5729人が本棚に入れています
本棚に追加
/105ページ
バタバタと走行風にかき乱される髪は二人ともそのままに、爽やかな潮風を受けながら車はひた走る。
「で、南に行くとは言っとったが……具体的に行先は決めとんのかいな」
「あー、ああ……悪ィ癖だぜそれ。旅っつぅのには基本的に目的地はあやふやなんだよ。ここ行きてェなーとか、思ってりゃそれでいいんだよ」
「そんなアバウトな……まぁミーシャが行きたい言うとった機械仕掛けのシェルター街もこっから南やし問題ないっちゃあ無いんやけどなァ……」
「ティアの故郷もな」
「なんや、行くつもりなんか?」
「……気は進まねェけどな」
そうしてだらだらと会話しているうちに、荷台のほうがえらく騒がしくなってきた。
楽しんでいる風ではなく、慌てているようだ。
「うにゃーッ! ツヴァイ、フェイト! 緊急事態にゃん!」
機械いじり大好き、猫耳尻尾のお姉さん、猫の人ことミーシャがバタバタと運転席に乗り出してきた。

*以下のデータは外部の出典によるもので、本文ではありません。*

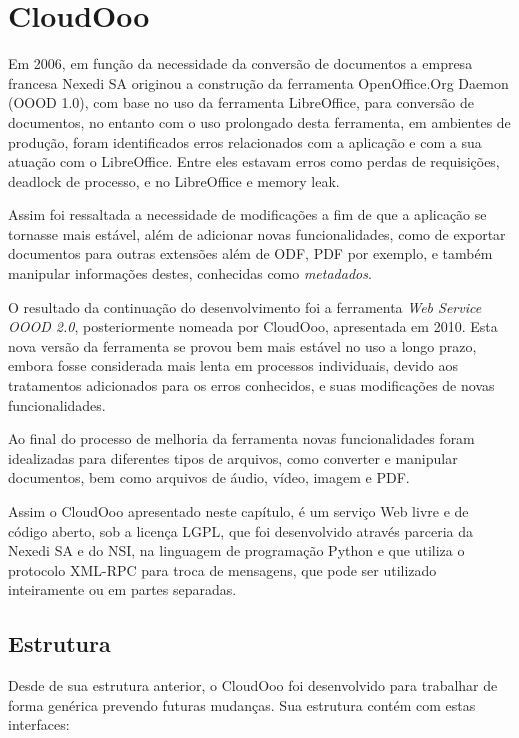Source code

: \chapter{CloudOoo}

Em 2006, em função da necessidade da conversão de documentos a empresa francesa Nexedi SA originou a construção da ferramenta OpenOffice.Org Daemon (OOOD 1.0), com base no uso da ferramenta LibreOffice, para conversão de documentos, no entanto com o uso prolongado desta ferramenta, em ambientes de produção, foram identificados erros relacionados com a aplicação e com a sua atuação com o LibreOffice. Entre eles estavam erros como perdas de requisições, deadlock de processo, e no LibreOffice e memory leak.

Assim foi ressaltada a necessidade de modificações a fim de que a aplicação se tornasse mais estável, além de adicionar novas funcionalidades, como de exportar documentos para outras extensões além de ODF, PDF por exemplo, e também manipular informações destes, conhecidas como \textit{metadados}.

O resultado da continuação do desenvolvimento foi a ferramenta \textit{Web Service OOOD 2.0}, posteriormente nomeada por CloudOoo, apresentada em 2010. Esta nova versão da ferramenta se provou bem mais estável no uso a longo prazo, embora fosse considerada mais lenta em processos individuais, devido aos tratamentos adicionados para os erros conhecidos, e suas modificações de novas funcionalidades.

Ao final do processo de melhoria da ferramenta novas funcionalidades foram idealizadas para diferentes tipos de arquivos, como converter e manipular documentos, bem como arquivos de áudio, vídeo, imagem e PDF.

Assim o CloudOoo apresentado neste capítulo, é um serviço Web livre e de código aberto, sob a licença LGPL, que foi desenvolvido através parceria da Nexedi SA e do NSI, na linguagem de programação Python e que utiliza o protocolo XML-RPC para troca de mensagens, que pode ser utilizado inteiramente ou em partes separadas.

\section{Estrutura}

Desde de sua estrutura anterior, o CloudOoo foi desenvolvido para trabalhar de forma genérica prevendo futuras mudanças. Sua estrutura contém com estas interfaces:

せっかくの海だからと黒のビキニ姿である。
「兄ぃ、帝国の戦闘機がこっちに向かってるらしい……!」
同時に乗り出してきたのは蒼い長髪、切れ長の涼しげな眼、感情乏しい表情の元共和国軍人佐官のコア=セリエ。珍しく慌てているようだ。
最初のコメントを投稿しよう!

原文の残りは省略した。